Queen Elizabeth II of the United Kingdom had an impressive collection of diamond bow brooches, so it was only appropriate that two royal ladies brought out important diamond bows during her memorial and funeral ceremonies. And one of them may have a major British royal connection!
On the eve of the Queen’s funeral, the King and Queen of the Belgians arrived in London and headed to Westminster Hall to view the Queen’s coffin as she lay in state.
Queen Mathilde wore a rather spectacular diamond bow brooch for the occasion. The jewel, which looks to be a nineteenth-century creation, features a naturalistic diamond ribbon tied into a bow. I love the movement of the piece, and the way that the makers were able to mimic the fabric folds of real ribbon.
Mathilde paired the brooch with her diamond and pearl wedding earrings. Initially, some guessed that this was the bow brooch from the collection of the late Queen Fabiola, but the two jewels are quite different. This appears to be Mathilde’s debut in the brooch, suggesting that it’s either a long-forgotten piece from deep in the Belgian royal vaults, or a newer acquisition or loan. Philippe and Mathilde have been known to borrow jewelry, but they’ve also purchased pieces, including antiques. (The diamond tiara acquired for the Duchess of Brabant is perhaps their most successful purchase so far.) If I were a betting woman, I’d wager that they bought this diamond bow brooch at auction as well.
And speaking of auctions…! The Queen’s committal service at Windsor was attended by a range of royals, many of whom were there as government representatives or members of the Queen’s extended family. But there were also additional royals in attendance at St. George’s Chapel with other connections to the Queen. Princess Haya of Jordan (whose jewels we discussed here) and her uncle, Prince El Hassan, both have ties to the Queen through the equestrian world. And so do the two guests walking beside them: Sheikh Hamad Bin Abdullah Al Thani and his mother, Sheikha Amna bint Mohammed Al Thani.
The Al Thanis are part of the larger Qatari royal family: Sheikh Hamad is a first cousin of the present Emir of Qatar. He’s also the CEO of QIPCO (the Qatar Investment & Projects Development Holding Company). In 2014, QIPCO became the first commercial partner of Royal Ascot, reportedly with the blessing of the Queen herself. The sheikh also hosted the Queen at his London home, the renovated Dudley House in Park Lane.
The Al Thanis have significant personal holdings in the world of racing, and they’re also renowned art collectors. Sheikh Hamad is the head of the the Al Thani Collection, which is now displayed in galleries at the Hôtel de la Marine in Paris. Jewels from the collection have previously been exhibited all over the world, including a 2016 exhibition at the Victoria & Albert Museum in London, the opening of which was attended by the Prince of Wales. (The V&A also has a gallery named for Sheikha Amna, which houses 17th- and 18th-century European art.)
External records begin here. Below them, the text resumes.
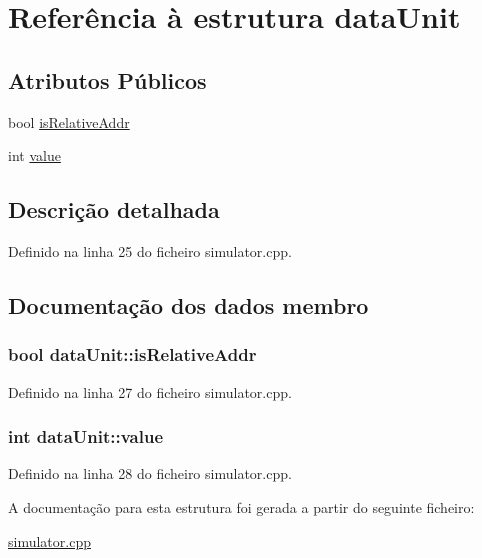 \hypertarget{structdata_unit}{\section{Referência à estrutura data\-Unit}
\label{structdata_unit}
}
\subsection*{Atributos Públicos}
\begin{DoxyCompactItemize}
\item 
bool \hyperlink{structdata_unit_aab8231c269276586aa32eebf53d3a4b8}{is\-Relative\-Addr}
\item 
int \hyperlink{structdata_unit_ac357340d1cfd318cef897090f579b469}{value}
\end{DoxyCompactItemize}


\subsection{Descrição detalhada}


Definido na linha 25 do ficheiro simulator.\-cpp.



\subsection{Documentação dos dados membro}
\hypertarget{structdata_unit_aab8231c269276586aa32eebf53d3a4b8}{
\subsubsection[{is\-Relative\-Addr}]{\setlength{\rightskip}{0pt plus 5cm}bool data\-Unit\-::is\-Relative\-Addr}}\label{structdata_unit_aab8231c269276586aa32eebf53d3a4b8}


Definido na linha 27 do ficheiro simulator.\-cpp.

\hypertarget{structdata_unit_ac357340d1cfd318cef897090f579b469}{
\subsubsection[{value}]{\setlength{\rightskip}{0pt plus 5cm}int data\-Unit\-::value}}\label{structdata_unit_ac357340d1cfd318cef897090f579b469}


Definido na linha 28 do ficheiro simulator.\-cpp.



A documentação para esta estrutura foi gerada a partir do seguinte ficheiro\-:\begin{DoxyCompactItemize}
\item 
\hyperlink{simulator_8cpp}{simulator.\-cpp}\end{DoxyCompactItemize}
It should come as no surprise that such wealthy and avid collectors would have significant pieces of historical jewelry in their personal collections as well. It very much appears that Sheikha Amna wore an exceptionally special brooch in Windsor on Monday: a nineteenth-century diamond bow brooch with Romanov roots. It was previously owned by Grand Duchess Elena Vladimirovna of Russia (daughter of the famed Grand Duchess Vladimir) and then by her daughter, Princess Marina, Duchess of Kent.
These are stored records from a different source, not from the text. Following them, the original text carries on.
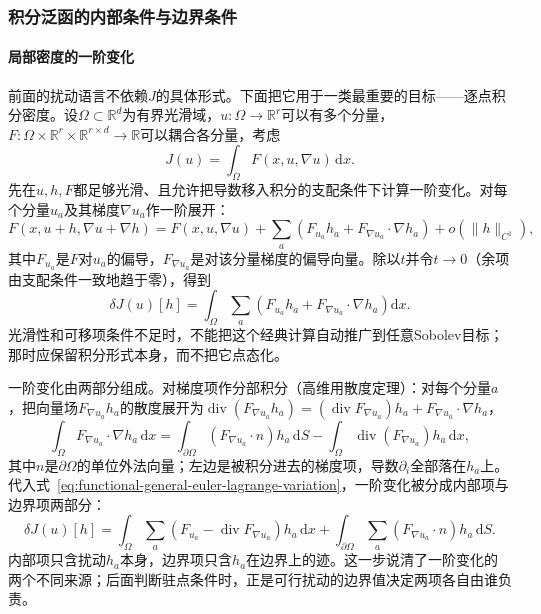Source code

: \subsubsection{积分泛函的内部条件与边界条件}
\label{subsubsec:integral-functional-variation}

\paragraph{局部密度的一阶变化}

前面的扰动语言不依赖$J$的具体形式。下面把它用于一类最重要的目标——逐点积分密度。设$\Omega\subset\mathbb R^d$为有界光滑域，$u:\Omega\to\mathbb R^r$可以有多个分量，$F:\Omega\times\mathbb R^r\times\mathbb R^{r\times d}\to\mathbb R$可以耦合各分量，考虑
\[
  J(u)=\int_\Omega F(x,u,\nabla u)\,\mathrm dx.
\]
先在$u,h,F$都足够光滑、且允许把导数移入积分的支配条件下计算一阶变化。对每个分量$u_a$及其梯度$\nabla u_a$作一阶展开：
\[
  F(x,u+h,\nabla u+\nabla h)
  =F(x,u,\nabla u)
  +\sum_a\left(F_{u_a}h_a+F_{\nabla u_a}\cdot\nabla h_a\right)+o(\|h\|_{C^1}),
\]
其中$F_{u_a}$是$F$对$u_a$的偏导，$F_{\nabla u_a}$是对该分量梯度的偏导向量。除以$t$并令$t\to0$（余项由支配条件一致地趋于零），得到
\begin{equation}
  \delta J(u)[h]
  =\int_\Omega\sum_a
  \left(F_{u_a}h_a+F_{\nabla u_a}\cdot\nabla h_a\right)\mathrm dx.
  \label{eq:functional-general-euler-lagrange-variation}
\end{equation}
光滑性和可移项条件不足时，不能把这个经典计算自动推广到任意Sobolev目标；那时应保留积分形式本身，而不把它点态化。

一阶变化由两部分组成。对梯度项作分部积分（高维用散度定理）：对每个分量$a$，把向量场$F_{\nabla u_a}h_a$的散度展开为$\operatorname{div}(F_{\nabla u_a}h_a)=(\operatorname{div}F_{\nabla u_a})h_a+F_{\nabla u_a}\cdot\nabla h_a$，
\[
  \int_\Omega F_{\nabla u_a}\cdot\nabla h_a\,\mathrm dx
  =\int_{\partial\Omega}(F_{\nabla u_a}\cdot n)h_a\,\mathrm dS
  -\int_\Omega \operatorname{div}(F_{\nabla u_a})h_a\,\mathrm dx,
\]
其中$n$是$\partial\Omega$的单位外法向量；左边是被积分进去的梯度项，导数$\partial_i$全部落在$h_a$上。代入式~\eqref{eq:functional-general-euler-lagrange-variation}，一阶变化被分成内部项与边界项两部分：
\[
  \delta J(u)[h]
  =\int_\Omega\sum_a
  \left(F_{u_a}-\operatorname{div}F_{\nabla u_a}\right)h_a\,\mathrm dx
  +\int_{\partial\Omega}\sum_a
  \left(F_{\nabla u_a}\cdot n\right)h_a\,\mathrm dS.
\]
内部项只含扰动$h_a$本身，边界项只含$h_a$在边界上的迹。这一步说清了一阶变化的两个不同来源；后面判断驻点条件时，正是可行扰动的边界值决定两项各自由谁负责。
Marina was pictured often in the brooch for gala occasions. She even pinned it to her gown for the 1937 coronation of King George VI and Queen Elizabeth, her brother- and sister-in-law. Marina wore the diamond bow again several years later for the coronation of her niece, Queen Elizabeth II, in 1953. After Marina’s death, the brooch was sold by her children, reportedly to help pay death duties, and acquired by the American collector Jayne Wrightsman.
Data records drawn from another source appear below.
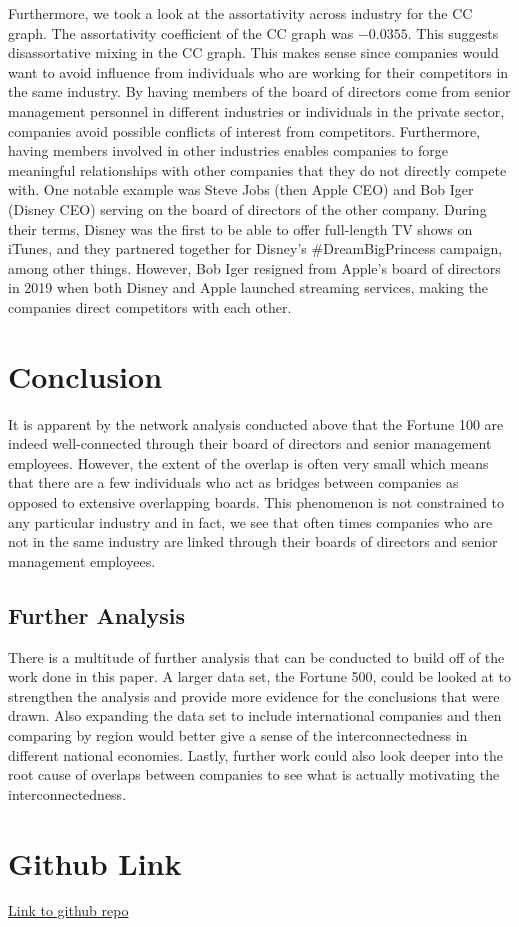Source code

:\documentclass[a4paper]{article}
\begin{document}
Furthermore, we took a look at the assortativity across industry for the CC graph. The assortativity coefficient of the CC graph was $-0.0355$. This suggests disassortative mixing in the CC graph. This makes sense since companies would want to avoid influence from individuals who are working for their competitors in the same industry. By having members of the board of directors come from senior management personnel in different industries or individuals in the private sector, companies avoid possible conflicts of interest from competitors. Furthermore, having members involved in other industries enables companies to forge meaningful relationships with other companies that they do not directly compete with. One notable example was Steve Jobs (then Apple CEO) and Bob Iger (Disney CEO) serving on the board of directors of the other company. During their terms, Disney was the first to be able to offer full-length TV shows on iTunes, and they partnered together for Disney's \#DreamBigPrincess campaign, among other things. However, Bob Iger resigned from Apple's board of directors in 2019 when both Disney and Apple launched streaming services, making the companies direct competitors with each other. 

\newpage
\section*{Conclusion}
It is apparent by the network analysis conducted above that the Fortune 100 are indeed well-connected through their board of directors and senior management employees. However, the extent of the overlap is often very small which means that there are a few individuals who act as bridges between companies as opposed to extensive overlapping boards. This phenomenon is not constrained to any particular industry and in fact, we see that often times companies who are not in the same industry are linked through their boards of directors and senior management employees.
    \subsection*{Further Analysis}
    There is a multitude of further analysis that can be conducted to build off of the work done in this paper. A larger data set, the Fortune 500, could be looked at to strengthen the analysis and provide more evidence for the conclusions that were drawn. Also expanding the data set to include international companies and then comparing by region would better give a sense of the interconnectedness in different national economies. Lastly, further work could also look deeper into the root cause of overlaps between companies to see what is actually motivating the interconnectedness.

\section*{Github Link}
\href{https://github.com/aneespatwa/cse416_fl2019_finalProject_AneesPatwa_ChenthuranAbeyakaran/}{Link to github repo}

\nocite{*}


\end{document}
In December 2012, Wrightsman offered a stunning collection of her personal jewelry for sale at Sotheby’s in New York. Among the pieces auctioned was Marina’s diamond bow brooch. The identity of the purchaser at the 2012 auction was not made public, but it very much appears that it was the Al Thanis (or someone who subsequently sold it to the Al Thanis, possibly). Either way, it’s interesting that the brooch apparently surfaced on such a prominent occasion—though I do wonder what the Kents, if they recognized the piece, perhaps thought of the appearance.